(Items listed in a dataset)
───
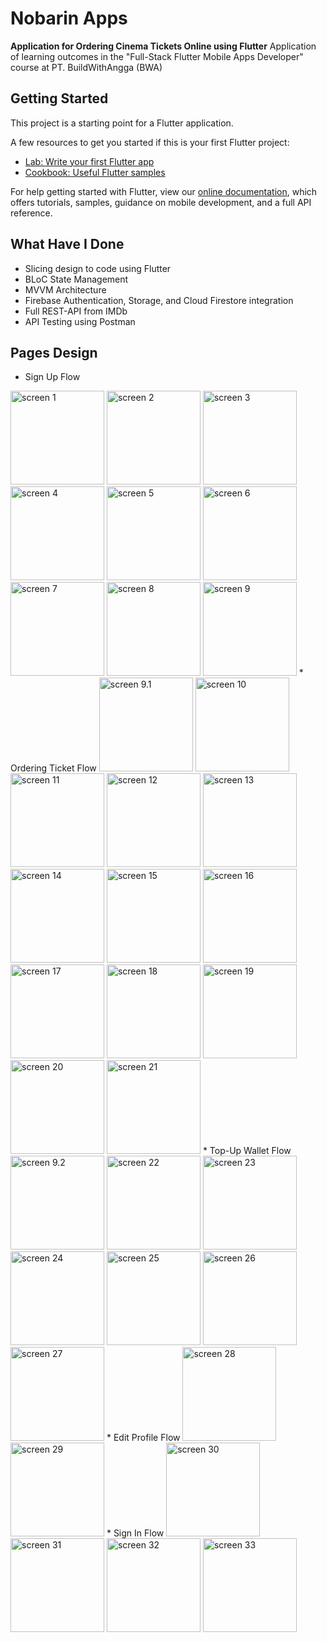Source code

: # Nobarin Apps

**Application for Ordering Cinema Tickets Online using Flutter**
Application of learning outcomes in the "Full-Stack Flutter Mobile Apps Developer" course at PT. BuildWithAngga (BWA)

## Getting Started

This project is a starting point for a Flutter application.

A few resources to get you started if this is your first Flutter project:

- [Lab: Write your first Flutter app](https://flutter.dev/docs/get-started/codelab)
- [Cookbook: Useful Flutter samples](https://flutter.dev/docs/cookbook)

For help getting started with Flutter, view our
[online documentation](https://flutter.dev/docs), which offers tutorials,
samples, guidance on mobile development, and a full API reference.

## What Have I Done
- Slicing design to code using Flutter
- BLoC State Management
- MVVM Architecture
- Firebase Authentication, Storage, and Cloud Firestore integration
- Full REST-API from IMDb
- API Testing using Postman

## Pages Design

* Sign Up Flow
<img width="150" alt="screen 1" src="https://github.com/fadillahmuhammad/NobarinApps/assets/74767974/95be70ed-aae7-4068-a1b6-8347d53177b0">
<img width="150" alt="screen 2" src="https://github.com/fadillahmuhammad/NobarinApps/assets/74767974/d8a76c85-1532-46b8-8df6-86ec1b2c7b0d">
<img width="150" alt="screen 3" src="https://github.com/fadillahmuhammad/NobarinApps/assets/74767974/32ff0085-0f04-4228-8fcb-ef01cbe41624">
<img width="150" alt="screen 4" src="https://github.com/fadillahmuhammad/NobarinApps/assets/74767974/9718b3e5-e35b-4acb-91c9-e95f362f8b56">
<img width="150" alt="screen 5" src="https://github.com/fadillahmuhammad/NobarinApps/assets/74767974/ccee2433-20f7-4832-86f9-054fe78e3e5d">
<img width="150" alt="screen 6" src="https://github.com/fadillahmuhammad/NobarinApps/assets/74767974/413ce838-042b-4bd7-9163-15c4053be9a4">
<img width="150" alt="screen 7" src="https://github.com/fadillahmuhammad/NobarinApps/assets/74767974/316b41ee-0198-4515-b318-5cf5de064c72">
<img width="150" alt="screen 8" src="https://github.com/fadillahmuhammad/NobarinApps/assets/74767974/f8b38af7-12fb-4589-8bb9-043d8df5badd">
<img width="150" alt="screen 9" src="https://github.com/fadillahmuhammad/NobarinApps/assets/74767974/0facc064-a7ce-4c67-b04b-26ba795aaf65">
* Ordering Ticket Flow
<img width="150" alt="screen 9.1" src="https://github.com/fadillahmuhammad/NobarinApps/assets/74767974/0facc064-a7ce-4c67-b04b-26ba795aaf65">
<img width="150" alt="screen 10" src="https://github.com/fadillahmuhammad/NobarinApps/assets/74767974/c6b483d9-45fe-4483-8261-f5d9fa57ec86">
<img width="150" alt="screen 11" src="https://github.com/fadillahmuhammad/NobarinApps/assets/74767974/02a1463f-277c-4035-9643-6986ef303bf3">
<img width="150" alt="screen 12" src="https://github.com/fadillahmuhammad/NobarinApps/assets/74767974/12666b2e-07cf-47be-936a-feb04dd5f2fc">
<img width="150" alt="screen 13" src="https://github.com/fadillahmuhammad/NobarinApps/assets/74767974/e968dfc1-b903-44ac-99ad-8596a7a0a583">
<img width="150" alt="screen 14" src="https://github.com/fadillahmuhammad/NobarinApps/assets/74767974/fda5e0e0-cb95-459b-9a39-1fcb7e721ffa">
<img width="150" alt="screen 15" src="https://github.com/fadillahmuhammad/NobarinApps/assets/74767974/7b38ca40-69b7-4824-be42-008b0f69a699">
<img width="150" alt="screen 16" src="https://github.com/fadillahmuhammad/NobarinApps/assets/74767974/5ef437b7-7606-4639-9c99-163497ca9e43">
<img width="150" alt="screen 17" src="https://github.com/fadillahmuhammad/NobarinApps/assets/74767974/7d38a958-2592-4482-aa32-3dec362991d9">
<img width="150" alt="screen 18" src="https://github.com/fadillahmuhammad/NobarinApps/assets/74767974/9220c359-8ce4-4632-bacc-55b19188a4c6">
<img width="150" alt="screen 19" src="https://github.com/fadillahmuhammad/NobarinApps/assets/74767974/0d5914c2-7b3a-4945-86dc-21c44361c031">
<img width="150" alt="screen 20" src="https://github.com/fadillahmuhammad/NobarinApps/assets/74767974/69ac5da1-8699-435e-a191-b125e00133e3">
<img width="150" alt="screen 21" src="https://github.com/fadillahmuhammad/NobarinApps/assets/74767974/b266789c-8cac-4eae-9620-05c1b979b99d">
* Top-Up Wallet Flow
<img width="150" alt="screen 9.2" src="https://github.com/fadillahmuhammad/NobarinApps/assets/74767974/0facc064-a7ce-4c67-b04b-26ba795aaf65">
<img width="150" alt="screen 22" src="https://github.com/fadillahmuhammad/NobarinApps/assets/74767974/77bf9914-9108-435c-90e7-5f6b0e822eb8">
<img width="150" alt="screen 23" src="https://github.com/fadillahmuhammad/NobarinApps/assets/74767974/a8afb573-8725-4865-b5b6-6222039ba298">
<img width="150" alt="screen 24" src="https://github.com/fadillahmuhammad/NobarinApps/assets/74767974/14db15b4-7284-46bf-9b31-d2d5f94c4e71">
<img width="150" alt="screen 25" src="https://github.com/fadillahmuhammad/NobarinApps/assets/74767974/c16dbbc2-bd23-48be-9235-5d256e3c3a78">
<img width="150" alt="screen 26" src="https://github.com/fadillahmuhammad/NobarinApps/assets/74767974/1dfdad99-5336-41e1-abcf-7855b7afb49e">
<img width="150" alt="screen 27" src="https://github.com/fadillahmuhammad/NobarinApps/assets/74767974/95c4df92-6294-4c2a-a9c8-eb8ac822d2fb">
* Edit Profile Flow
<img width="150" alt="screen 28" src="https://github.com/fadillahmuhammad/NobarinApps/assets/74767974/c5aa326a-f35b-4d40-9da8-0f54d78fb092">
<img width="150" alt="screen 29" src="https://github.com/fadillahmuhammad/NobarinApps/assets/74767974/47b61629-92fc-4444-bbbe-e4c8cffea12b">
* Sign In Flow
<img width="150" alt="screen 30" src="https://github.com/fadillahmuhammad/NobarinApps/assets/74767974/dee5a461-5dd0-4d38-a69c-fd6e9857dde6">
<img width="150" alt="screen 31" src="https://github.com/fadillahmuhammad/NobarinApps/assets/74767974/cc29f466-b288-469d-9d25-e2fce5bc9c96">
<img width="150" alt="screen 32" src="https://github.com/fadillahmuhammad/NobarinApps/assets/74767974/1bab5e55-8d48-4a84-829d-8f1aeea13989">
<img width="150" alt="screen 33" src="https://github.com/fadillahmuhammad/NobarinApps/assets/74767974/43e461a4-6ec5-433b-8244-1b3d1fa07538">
───
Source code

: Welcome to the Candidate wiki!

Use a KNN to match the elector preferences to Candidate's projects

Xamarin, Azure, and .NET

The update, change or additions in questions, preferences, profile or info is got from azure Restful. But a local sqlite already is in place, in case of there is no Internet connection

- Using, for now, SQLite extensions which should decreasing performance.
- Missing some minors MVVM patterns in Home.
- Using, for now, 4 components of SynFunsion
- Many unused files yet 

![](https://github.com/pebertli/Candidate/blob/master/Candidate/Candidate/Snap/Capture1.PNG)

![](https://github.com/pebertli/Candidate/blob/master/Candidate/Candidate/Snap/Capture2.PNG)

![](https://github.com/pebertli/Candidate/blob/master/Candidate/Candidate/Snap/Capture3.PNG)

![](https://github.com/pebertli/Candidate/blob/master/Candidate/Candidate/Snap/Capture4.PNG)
───
For every line in the data above that has the string "pebertli", return that line.

Completed exercise:
![](https://github.com/pebertli/Candidate/blob/master/Candidate/Candidate/Snap/Capture1.PNG)
![](https://github.com/pebertli/Candidate/blob/master/Candidate/Candidate/Snap/Capture2.PNG)
![](https://github.com/pebertli/Candidate/blob/master/Candidate/Candidate/Snap/Capture3.PNG)
![](https://github.com/pebertli/Candidate/blob/master/Candidate/Candidate/Snap/Capture4.PNG)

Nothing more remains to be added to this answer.